Canine tumor cell lines derived from non-Hodgkin lymphoma (NHL), mast cell tumor, melanoma and osteosarcoma exhibited growth inhibition and apoptosis in response to nanomolar concentrations of SINE compounds; NHL cells were particularly sensitive with IC50 concentrations ranging from 2-42 nM. A Phase I clinical trial of KPT-335 was performed in 17 dogs with NHL (naive or relapsed), mast cell tumor or osteosarcoma. The maximum tolerated dose was 1.75 mg/kg given orally twice/week (Monday/Thursday) although biologic activity was observed at 1 mg/kg.
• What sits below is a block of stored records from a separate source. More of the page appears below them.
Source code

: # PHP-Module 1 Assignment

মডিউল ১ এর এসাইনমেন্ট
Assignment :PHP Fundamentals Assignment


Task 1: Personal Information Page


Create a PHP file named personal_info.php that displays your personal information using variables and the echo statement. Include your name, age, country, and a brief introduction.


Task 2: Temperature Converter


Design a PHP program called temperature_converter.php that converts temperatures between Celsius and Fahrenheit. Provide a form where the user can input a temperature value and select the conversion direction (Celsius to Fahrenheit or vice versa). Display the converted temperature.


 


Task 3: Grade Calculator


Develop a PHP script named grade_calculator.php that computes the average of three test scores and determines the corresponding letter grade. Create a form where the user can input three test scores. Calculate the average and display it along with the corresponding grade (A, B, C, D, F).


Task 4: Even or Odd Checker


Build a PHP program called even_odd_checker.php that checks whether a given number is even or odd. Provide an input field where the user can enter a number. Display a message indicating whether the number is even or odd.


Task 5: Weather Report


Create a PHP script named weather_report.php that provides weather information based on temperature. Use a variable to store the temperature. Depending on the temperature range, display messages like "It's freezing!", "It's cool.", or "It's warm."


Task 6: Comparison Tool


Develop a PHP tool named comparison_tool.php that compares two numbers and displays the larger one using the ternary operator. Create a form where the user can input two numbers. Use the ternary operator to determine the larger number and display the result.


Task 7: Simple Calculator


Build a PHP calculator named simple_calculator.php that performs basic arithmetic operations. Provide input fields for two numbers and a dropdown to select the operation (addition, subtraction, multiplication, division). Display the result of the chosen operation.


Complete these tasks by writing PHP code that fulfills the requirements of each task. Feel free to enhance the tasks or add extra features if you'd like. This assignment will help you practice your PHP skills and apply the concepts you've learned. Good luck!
Clinical benefit (CB) including partial response to therapy (PR, n = 2) and stable disease (SD, n = 7) was observed in 9/14 dogs with NHL with a median time to progression (TTP) for responders of 66 days (range 35-256 days). A dose expansion study was performed in 6 dogs with NHL given 1.5 mg/kg KPT-335 Monday/Wednesday/Friday; CB was observed in 4/6 dogs with a median TTP for responders of 83 days (range 35-354 days). Toxicities were primarily gastrointestinal consisting of anorexia, weight loss, vomiting and diarrhea and were manageable with supportive care, dose modulation and administration of low dose prednisone; hepatotoxicity, anorexia and weight loss were the dose limiting toxicities.
This study provides evidence that the novel orally bioavailable XPO1 inhibitor KPT-335 is safe and exhibits activity in a relevant, spontaneous large animal model of cancer. Data from this study provides critical new information that lays the groundwork for evaluation of SINE compounds in human cancer.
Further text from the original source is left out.